(Source texts of formatted documents)
----

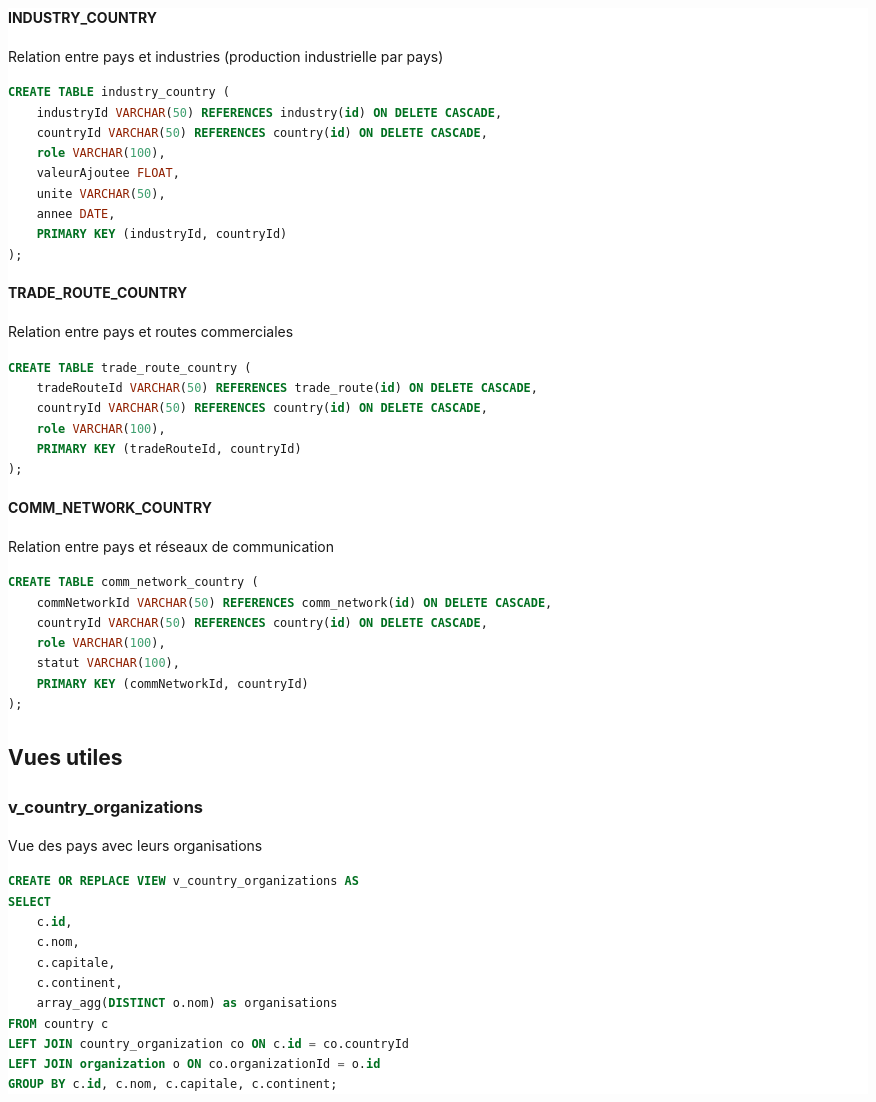 #### INDUSTRY_COUNTRY
Relation entre pays et industries (production industrielle par pays)
```sql
CREATE TABLE industry_country (
    industryId VARCHAR(50) REFERENCES industry(id) ON DELETE CASCADE,
    countryId VARCHAR(50) REFERENCES country(id) ON DELETE CASCADE,
    role VARCHAR(100),
    valeurAjoutee FLOAT,
    unite VARCHAR(50),
    annee DATE,
    PRIMARY KEY (industryId, countryId)
);
```

#### TRADE_ROUTE_COUNTRY
Relation entre pays et routes commerciales
```sql
CREATE TABLE trade_route_country (
    tradeRouteId VARCHAR(50) REFERENCES trade_route(id) ON DELETE CASCADE,
    countryId VARCHAR(50) REFERENCES country(id) ON DELETE CASCADE,
    role VARCHAR(100),
    PRIMARY KEY (tradeRouteId, countryId)
);
```

#### COMM_NETWORK_COUNTRY
Relation entre pays et réseaux de communication
```sql
CREATE TABLE comm_network_country (
    commNetworkId VARCHAR(50) REFERENCES comm_network(id) ON DELETE CASCADE,
    countryId VARCHAR(50) REFERENCES country(id) ON DELETE CASCADE,
    role VARCHAR(100),
    statut VARCHAR(100),
    PRIMARY KEY (commNetworkId, countryId)
);
```

## Vues utiles

### v_country_organizations
Vue des pays avec leurs organisations
```sql
CREATE OR REPLACE VIEW v_country_organizations AS
SELECT 
    c.id,
    c.nom,
    c.capitale,
    c.continent,
    array_agg(DISTINCT o.nom) as organisations
FROM country c
LEFT JOIN country_organization co ON c.id = co.countryId
LEFT JOIN organization o ON co.organizationId = o.id
GROUP BY c.id, c.nom, c.capitale, c.continent;
```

----

ASSIGNED TASK >>
Retype every entry exactly as written. Leave the pictures out.

OUTPUT FOR THIS TASK >>
 #### INDUSTRY_COUNTRY
Relation entre pays et industries (production industrielle par pays)
```sql
CREATE TABLE industry_country (
    industryId VARCHAR(50) REFERENCES industry(id) ON DELETE CASCADE,
    countryId VARCHAR(50) REFERENCES country(id) ON DELETE CASCADE,
    role VARCHAR(100),
    valeurAjoutee FLOAT,
    unite VARCHAR(50),
    annee DATE,
    PRIMARY KEY (industryId, countryId)
);
```

#### TRADE_ROUTE_COUNTRY
Relation entre pays et routes commerciales
```sql
CREATE TABLE trade_route_country (
    tradeRouteId VARCHAR(50) REFERENCES trade_route(id) ON DELETE CASCADE,
    countryId VARCHAR(50) REFERENCES country(id) ON DELETE CASCADE,
    role VARCHAR(100),
    PRIMARY KEY (tradeRouteId, countryId)
);
```

#### COMM_NETWORK_COUNTRY
Relation entre pays et réseaux de communication
```sql
CREATE TABLE comm_network_country (
    commNetworkId VARCHAR(50) REFERENCES comm_network(id) ON DELETE CASCADE,
    countryId VARCHAR(50) REFERENCES country(id) ON DELETE CASCADE,
    role VARCHAR(100),
    statut VARCHAR(100),
    PRIMARY KEY (commNetworkId, countryId)
);
```

## Vues utiles

### v_country_organizations
Vue des pays avec leurs organisations
```sql
CREATE OR REPLACE VIEW v_country_organizations AS
SELECT 
    c.id,
    c.nom,
    c.capitale,
    c.continent,
    array_agg(DISTINCT o.nom) as organisations
FROM country c
LEFT JOIN country_organization co ON c.id = co.countryId
LEFT JOIN organization o ON co.organizationId = o.id
GROUP BY c.id, c.nom, c.capitale, c.continent;
```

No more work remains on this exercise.